▶ _WORK ORDER_
Where the line containing "- **Responsive Design**: Ensures" appears, end your copy; everything from the first line of the records below up to and including it must be reproduced exactly.

▶ _PROVIDED RECORDS_
━━━━━━━━

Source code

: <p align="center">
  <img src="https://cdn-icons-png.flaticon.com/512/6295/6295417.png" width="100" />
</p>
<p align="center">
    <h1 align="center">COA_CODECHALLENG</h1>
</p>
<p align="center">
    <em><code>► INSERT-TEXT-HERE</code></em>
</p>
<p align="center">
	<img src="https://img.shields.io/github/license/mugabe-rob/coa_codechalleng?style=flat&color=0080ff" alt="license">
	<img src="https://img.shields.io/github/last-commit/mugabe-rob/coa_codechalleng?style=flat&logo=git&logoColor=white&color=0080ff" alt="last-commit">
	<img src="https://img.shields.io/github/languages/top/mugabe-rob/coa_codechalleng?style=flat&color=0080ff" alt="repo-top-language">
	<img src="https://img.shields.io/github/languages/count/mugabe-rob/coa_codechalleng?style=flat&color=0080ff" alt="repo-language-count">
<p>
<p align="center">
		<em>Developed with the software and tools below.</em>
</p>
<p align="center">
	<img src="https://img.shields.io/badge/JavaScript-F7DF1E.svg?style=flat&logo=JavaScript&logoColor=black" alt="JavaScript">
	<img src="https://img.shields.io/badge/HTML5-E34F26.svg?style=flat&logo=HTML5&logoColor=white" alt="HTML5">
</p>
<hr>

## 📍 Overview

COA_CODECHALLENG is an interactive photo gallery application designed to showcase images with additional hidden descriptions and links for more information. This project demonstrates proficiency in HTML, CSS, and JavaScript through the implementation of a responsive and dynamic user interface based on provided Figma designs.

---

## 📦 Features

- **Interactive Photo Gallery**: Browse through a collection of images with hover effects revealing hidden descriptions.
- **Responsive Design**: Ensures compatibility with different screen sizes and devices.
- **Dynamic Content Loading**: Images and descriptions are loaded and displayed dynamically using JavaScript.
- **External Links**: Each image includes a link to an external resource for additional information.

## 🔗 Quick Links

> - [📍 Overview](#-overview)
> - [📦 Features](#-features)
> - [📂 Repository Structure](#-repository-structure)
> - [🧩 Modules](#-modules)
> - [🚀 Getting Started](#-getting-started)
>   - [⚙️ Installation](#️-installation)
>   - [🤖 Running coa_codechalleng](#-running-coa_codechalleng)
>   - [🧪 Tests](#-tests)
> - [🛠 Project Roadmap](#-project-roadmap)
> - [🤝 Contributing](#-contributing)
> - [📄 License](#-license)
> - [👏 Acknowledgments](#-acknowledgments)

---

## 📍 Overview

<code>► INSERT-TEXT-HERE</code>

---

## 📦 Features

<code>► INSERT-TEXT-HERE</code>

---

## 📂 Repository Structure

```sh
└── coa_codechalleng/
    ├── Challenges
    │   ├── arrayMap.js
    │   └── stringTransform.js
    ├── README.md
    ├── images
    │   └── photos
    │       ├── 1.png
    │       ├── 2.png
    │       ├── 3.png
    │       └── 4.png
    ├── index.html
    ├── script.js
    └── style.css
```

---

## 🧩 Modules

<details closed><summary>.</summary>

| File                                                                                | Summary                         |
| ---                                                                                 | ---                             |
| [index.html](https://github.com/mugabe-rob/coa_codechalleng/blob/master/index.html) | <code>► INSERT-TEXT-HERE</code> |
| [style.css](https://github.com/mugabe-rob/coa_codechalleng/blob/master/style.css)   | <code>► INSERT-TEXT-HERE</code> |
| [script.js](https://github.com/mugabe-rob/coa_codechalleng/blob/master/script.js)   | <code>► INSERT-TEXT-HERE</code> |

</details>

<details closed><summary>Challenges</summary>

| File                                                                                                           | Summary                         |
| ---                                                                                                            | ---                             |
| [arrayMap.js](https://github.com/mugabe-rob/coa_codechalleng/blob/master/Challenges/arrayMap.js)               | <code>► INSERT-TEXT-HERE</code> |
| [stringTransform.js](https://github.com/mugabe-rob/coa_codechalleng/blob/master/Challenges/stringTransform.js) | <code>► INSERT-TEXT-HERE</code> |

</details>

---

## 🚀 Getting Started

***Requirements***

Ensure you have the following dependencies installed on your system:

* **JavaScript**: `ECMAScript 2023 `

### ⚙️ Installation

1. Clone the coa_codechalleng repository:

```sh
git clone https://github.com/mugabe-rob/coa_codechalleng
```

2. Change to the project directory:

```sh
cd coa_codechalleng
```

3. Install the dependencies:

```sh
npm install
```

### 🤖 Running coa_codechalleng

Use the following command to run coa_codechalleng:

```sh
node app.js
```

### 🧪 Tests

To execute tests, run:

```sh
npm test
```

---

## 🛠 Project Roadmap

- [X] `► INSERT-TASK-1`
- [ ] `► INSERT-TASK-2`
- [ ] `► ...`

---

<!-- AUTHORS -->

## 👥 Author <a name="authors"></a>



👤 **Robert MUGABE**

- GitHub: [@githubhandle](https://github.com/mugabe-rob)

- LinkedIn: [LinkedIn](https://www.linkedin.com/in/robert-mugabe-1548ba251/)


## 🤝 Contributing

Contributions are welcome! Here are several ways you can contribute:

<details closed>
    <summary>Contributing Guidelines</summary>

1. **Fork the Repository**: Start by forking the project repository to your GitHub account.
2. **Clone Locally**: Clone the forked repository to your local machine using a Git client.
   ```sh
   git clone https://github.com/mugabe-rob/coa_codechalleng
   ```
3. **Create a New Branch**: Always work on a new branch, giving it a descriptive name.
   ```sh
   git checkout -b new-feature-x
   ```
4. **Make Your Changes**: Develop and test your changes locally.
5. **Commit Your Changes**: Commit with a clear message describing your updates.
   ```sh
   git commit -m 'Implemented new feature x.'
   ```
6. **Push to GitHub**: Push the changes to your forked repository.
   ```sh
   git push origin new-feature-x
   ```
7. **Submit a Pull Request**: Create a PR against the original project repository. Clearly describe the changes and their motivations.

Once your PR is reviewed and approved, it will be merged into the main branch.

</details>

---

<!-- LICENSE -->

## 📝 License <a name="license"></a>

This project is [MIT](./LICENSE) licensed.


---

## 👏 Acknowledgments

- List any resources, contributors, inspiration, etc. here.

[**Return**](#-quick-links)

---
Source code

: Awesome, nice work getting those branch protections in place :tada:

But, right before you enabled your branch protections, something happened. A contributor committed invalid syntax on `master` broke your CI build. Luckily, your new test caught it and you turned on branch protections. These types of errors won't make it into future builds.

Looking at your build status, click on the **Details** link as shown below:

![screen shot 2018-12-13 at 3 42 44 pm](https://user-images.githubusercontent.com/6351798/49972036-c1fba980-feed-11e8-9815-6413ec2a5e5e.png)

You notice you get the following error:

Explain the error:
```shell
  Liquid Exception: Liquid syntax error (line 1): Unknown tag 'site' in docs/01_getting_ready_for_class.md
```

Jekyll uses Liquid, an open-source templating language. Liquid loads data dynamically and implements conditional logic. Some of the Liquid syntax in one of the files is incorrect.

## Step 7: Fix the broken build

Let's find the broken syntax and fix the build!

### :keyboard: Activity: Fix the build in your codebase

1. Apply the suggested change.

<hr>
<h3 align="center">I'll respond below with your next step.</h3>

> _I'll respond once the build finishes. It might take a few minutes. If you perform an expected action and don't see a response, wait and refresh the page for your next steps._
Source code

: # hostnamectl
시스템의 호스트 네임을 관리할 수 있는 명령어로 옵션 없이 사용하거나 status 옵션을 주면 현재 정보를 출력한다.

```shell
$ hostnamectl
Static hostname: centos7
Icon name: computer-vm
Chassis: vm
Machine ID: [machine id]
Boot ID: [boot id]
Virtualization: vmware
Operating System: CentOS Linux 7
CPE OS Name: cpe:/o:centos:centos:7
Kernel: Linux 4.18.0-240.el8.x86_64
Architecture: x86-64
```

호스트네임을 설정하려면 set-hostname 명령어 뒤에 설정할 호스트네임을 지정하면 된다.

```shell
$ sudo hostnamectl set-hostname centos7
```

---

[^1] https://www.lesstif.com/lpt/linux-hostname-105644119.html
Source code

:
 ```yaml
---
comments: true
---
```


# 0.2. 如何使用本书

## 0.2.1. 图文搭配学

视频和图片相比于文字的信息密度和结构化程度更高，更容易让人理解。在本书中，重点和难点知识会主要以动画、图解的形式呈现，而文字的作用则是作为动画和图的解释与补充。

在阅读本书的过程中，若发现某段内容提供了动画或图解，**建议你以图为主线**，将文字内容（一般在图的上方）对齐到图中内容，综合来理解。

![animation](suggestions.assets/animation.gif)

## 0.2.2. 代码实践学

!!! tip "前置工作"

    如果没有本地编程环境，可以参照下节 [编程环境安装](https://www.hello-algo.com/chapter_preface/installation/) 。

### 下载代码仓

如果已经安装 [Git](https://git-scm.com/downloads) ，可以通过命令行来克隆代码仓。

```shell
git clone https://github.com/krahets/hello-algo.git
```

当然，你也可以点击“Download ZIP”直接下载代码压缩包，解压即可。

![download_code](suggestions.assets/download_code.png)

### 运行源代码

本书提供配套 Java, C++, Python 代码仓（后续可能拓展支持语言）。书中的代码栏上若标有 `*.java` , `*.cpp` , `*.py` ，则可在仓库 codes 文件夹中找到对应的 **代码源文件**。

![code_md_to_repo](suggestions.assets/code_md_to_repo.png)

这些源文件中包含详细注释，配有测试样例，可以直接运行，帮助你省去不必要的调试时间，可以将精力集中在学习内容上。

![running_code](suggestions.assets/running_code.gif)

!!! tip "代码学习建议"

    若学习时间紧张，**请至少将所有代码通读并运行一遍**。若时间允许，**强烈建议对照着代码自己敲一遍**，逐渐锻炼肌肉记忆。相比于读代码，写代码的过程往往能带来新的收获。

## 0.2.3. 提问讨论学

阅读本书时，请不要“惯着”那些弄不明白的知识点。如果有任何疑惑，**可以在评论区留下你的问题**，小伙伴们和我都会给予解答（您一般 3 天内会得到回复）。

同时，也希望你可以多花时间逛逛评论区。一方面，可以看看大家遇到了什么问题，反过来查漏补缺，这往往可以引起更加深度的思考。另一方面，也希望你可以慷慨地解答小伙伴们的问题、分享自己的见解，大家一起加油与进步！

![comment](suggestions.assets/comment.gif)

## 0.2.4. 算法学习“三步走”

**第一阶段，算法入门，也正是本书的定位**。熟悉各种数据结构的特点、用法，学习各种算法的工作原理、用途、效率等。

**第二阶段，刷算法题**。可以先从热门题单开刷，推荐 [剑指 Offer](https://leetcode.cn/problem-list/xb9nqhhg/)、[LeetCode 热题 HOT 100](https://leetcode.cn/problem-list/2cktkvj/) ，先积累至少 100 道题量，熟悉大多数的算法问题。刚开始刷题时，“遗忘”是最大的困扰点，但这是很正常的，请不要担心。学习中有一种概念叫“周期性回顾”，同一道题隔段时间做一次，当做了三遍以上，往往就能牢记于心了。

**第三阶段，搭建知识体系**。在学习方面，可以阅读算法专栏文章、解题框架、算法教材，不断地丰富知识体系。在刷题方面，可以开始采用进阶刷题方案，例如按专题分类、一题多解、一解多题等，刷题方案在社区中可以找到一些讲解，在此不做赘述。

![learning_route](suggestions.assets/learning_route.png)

━━━━━━━━

▶ _ANSWER TO THIS EXERCISE_
Source code

: <p align="center">
  <img src="https://cdn-icons-png.flaticon.com/512/6295/6295417.png" width="100" />
</p>
<p align="center">
    <h1 align="center">COA_CODECHALLENG</h1>
</p>
<p align="center">
    <em><code>► INSERT-TEXT-HERE</code></em>
</p>
<p align="center">
	<img src="https://img.shields.io/github/license/mugabe-rob/coa_codechalleng?style=flat&color=0080ff" alt="license">
	<img src="https://img.shields.io/github/last-commit/mugabe-rob/coa_codechalleng?style=flat&logo=git&logoColor=white&color=0080ff" alt="last-commit">
	<img src="https://img.shields.io/github/languages/top/mugabe-rob/coa_codechalleng?style=flat&color=0080ff" alt="repo-top-language">
	<img src="https://img.shields.io/github/languages/count/mugabe-rob/coa_codechalleng?style=flat&color=0080ff" alt="repo-language-count">
<p>
<p align="center">
		<em>Developed with the software and tools below.</em>
</p>
<p align="center">
	<img src="https://img.shields.io/badge/JavaScript-F7DF1E.svg?style=flat&logo=JavaScript&logoColor=black" alt="JavaScript">
	<img src="https://img.shields.io/badge/HTML5-E34F26.svg?style=flat&logo=HTML5&logoColor=white" alt="HTML5">
</p>
<hr>

## 📍 Overview

COA_CODECHALLENG is an interactive photo gallery application designed to showcase images with additional hidden descriptions and links for more information. This project demonstrates proficiency in HTML, CSS, and JavaScript through the implementation of a responsive and dynamic user interface based on provided Figma designs.

---

## 📦 Features

- **Interactive Photo Gallery**: Browse through a collection of images with hover effects revealing hidden descriptions.
- **Responsive Design**: Ensures compatibility with different screen sizes and devices.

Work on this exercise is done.